By licensing the free Android OS from Google, Samsung saves itself millions of dollars in software development costs and license fees, but leaves itself dependent on Google.
A similar debate went on at Nokia in the early years of the smartphone. And, Microsoft had shown that whoever owned the operating system could relegate every hardware manufacturer to be a commodity player.
So it's a puzzle to us now, years and years on, to see companies like Samsung continuing to operate within the operating system and ecosystem that other vendors control.
And Samsung, of course, is not alone. Nokia itself has abandoned its own operating system, Symbian, in favour of Microsoft's Windows Phone.
As Google rolls out updates to its operating system, they must first be tested and adapted by manufacturers against their own customizations before being pushed out to the handset. This slows down the update process and means many users are stuck with earlier versions of Android.
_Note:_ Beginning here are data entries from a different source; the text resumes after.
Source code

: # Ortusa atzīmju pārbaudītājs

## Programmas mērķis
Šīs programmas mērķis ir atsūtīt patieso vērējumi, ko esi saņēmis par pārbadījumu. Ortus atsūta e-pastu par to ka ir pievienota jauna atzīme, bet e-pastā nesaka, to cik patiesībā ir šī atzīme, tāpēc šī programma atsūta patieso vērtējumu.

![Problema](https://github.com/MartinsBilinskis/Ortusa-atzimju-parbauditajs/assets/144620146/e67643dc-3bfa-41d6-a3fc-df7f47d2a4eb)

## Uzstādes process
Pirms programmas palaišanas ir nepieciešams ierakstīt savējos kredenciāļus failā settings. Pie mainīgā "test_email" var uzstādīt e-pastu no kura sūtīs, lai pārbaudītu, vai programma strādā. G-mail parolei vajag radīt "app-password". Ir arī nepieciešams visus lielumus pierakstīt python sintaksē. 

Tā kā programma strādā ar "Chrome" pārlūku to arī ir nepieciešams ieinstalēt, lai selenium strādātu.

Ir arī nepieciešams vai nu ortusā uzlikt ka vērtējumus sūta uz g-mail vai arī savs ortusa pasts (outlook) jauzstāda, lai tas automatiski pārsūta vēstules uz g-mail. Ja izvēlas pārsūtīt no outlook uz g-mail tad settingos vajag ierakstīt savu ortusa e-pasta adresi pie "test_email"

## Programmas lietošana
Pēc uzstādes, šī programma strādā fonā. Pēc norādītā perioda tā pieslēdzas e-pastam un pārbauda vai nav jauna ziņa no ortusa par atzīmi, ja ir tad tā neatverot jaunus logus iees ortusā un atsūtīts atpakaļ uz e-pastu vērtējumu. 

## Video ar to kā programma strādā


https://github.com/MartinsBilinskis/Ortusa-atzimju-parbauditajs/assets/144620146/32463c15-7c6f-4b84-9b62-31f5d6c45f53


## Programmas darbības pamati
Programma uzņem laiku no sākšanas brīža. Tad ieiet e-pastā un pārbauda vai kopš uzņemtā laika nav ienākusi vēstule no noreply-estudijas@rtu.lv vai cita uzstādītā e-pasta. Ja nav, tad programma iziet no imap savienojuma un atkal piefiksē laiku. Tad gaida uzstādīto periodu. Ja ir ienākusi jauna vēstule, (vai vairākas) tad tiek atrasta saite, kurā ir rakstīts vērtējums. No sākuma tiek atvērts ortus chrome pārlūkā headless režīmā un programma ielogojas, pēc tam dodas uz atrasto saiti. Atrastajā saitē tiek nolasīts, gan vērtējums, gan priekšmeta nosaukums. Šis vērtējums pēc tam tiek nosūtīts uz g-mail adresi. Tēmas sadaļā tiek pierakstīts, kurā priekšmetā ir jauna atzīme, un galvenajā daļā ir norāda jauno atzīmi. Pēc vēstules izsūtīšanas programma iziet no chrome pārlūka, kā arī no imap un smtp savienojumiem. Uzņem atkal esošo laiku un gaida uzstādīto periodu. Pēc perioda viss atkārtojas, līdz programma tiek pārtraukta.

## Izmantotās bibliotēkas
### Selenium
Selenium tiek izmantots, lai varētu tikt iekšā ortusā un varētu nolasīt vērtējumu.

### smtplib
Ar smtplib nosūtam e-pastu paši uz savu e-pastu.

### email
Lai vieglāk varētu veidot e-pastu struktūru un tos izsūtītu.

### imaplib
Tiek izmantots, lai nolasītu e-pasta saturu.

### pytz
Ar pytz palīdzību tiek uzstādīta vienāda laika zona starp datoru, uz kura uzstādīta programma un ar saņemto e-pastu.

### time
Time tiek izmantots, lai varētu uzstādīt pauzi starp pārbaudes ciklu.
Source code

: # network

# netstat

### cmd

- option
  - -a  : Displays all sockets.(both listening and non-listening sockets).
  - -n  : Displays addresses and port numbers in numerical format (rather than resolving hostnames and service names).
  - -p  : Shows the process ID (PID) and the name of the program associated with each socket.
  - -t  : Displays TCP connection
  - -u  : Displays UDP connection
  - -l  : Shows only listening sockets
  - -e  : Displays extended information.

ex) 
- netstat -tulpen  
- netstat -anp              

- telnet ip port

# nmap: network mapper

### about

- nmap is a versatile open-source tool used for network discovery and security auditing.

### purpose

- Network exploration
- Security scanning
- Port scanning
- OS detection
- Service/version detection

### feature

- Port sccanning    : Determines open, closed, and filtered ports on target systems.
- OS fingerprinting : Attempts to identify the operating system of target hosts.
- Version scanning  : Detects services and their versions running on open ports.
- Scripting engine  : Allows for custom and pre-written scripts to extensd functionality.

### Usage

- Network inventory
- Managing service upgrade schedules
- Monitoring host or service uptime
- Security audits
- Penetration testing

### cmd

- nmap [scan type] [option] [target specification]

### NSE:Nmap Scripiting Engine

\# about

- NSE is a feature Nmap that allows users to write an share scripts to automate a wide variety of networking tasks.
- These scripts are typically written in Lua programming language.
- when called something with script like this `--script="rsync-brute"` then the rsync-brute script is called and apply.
Nearly two thirds of Android devices, for example, run Gingerbread, a version of the operating system that was released in late 2010.
This further weakens Samsung's efforts to differentiate its phones beyond merely the look and hardware specifications. Also, smartphones look increasingly similar as they shift from keyboards to touchscreens.
All this creates a conflict of interest between the two players that at some point may burst into the open. While Samsung says it has welcomed Google's purchase of Motorola , a handset maker, because of the U.S. firm's commitment to supporting Android and its partners, it has also taken steps towards some degree of independence.
For example it last year introduced its own Android software store, Samsung Apps, which has about 40,000 apps - a handful compared to Apple's 500,000 for the iPhone and 450,000 for Android. And last month it announced its own mobile advertising service, AdHub Market, apparently competing with Google's own ad distribution network - its main source of revenue.
For bada or worse?
Samsung has an operating system called bada, for example, which was on fewer than 3 percent of the world's smartphones last year, according to Canalys, putting it ahead of Microsoft's Windows Phone. But that's nothing compared to Android.
Samsung plans to introduce more models, but has also said it may roll bada into another operating system called Tizen, and is in any case building an ecosystem that would improve compatibility between the two systems.
However, that while Android was an important part of its strategy, phones running Windows and bada operating systems were equally important.
Samsung is not just a phone maker like HTC so it does have the potential to create platforms which deliver content and web services to TVs, PCs, phones and media players, and connect them.
This is Samsung's competitive advantage, as the world shifts more to web-based technologies like HTML5, which reduce the relevance of individual operating systems and platforms like Apple's iOS and Android. Instead, applications will be more like web pages, which can run on any device.
Samsung has no track record of building a developer ecosystem and even in the web that's going to be a challenge. It may have thought Google would be a solution, but Google is too controlling.
For now, no one denies Samsung's pre-eminence. The zeitgeist right now is definitely towards high-end Android devices of which Samsung is clearly the leader so I don't think there's any instant danger. It's more a case of what Samsung wants to be in five years time and planning towards that.